40 years of active presence

Friday, December 1, 2023


    The eldest son of cloth merchant Leon Hatzis, from the northwestern city of Ioannina, and Sarina (Nina) Samuel, from the central city of Trikala, Isaak Hatzis was born in Ioannina on 27 September 1931. On the eve of the war, he lived with his parents and two younger siblings, Chrysoula and Moris, at 3 Aixoneon St in the Athens neighbourhood of Petralona. The family got through the famine of 1941–42 thanks to food sent by his mother’s parents and siblings from Trikala. When the Germans sought to register the Jews of Athens in September 1943, the road to Thessaly was one again the path to salvation for the family.
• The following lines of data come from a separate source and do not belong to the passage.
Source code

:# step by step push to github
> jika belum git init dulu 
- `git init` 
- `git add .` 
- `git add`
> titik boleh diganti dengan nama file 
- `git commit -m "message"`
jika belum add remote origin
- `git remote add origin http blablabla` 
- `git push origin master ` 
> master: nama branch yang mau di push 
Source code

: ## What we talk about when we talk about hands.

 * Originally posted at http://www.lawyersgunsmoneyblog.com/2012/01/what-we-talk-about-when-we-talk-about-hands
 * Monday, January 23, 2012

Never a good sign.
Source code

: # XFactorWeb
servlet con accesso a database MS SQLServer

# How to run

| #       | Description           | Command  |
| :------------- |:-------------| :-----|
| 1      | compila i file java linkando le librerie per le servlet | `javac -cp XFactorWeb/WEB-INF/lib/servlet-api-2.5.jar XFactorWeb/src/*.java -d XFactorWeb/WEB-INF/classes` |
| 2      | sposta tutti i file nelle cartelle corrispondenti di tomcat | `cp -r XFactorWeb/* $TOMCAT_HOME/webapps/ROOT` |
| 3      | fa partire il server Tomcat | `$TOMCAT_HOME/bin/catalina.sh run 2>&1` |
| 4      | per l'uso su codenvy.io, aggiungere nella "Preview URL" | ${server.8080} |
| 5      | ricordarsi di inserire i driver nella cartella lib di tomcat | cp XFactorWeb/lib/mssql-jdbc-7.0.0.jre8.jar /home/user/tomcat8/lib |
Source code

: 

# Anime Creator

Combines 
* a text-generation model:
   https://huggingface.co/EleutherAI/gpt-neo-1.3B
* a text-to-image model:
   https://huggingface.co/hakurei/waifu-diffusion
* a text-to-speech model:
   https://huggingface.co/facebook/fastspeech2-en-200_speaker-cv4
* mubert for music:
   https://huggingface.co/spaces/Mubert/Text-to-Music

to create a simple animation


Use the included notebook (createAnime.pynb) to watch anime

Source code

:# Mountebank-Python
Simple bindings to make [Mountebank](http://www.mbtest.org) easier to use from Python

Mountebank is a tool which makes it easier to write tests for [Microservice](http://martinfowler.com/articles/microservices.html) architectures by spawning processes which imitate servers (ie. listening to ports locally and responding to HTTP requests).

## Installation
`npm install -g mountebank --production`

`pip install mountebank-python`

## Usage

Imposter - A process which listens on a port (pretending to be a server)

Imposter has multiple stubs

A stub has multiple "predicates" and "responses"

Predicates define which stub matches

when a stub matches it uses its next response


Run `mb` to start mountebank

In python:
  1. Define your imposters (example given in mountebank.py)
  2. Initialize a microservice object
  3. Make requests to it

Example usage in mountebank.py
It was only years later that Zakis, Isaak’s diminutive, would learn that all other passengers on the wood gas-fuelled bus, which departed for the town of Karditsa around Yom Kippur, were Jews like himself, who escaped from the German-occupied capital with false papers. When the bus arrived at Sofades, it was in liberated Greece, the only part of Greek territory where the word “Jew” was not a source of shame or a passport to certain death. The fighting between the ELAS partisans and Germans in the region brought more adventure. After staying for a month in Loutra Smokovou, they were put up in Karditsa and finally settled in Volos, where a cousin of his mother’s, Ilias Kapetas, lived. Even though Volos was under German occupation, the strong presence of EAM in the city was a further guarantee of safety. The struggle to survive, however, was daily and Zakis accompanied his mother, under the nose of the Germans and collaborationist Security Battalions, to the villages of Mt. Pelio in order to find food. He travelled as far as Trikala to give his grandfather, Isaak Samuel, enough fabric with which to restart the family business. The then 13-year-old Jewish boy experienced the Liberation – the most beautiful days of his life – in Almyros, in Magnisia prefecture, with his mind full of partisan marching songs, the hope for a better tomorrow and a burning desire to tell his story some day.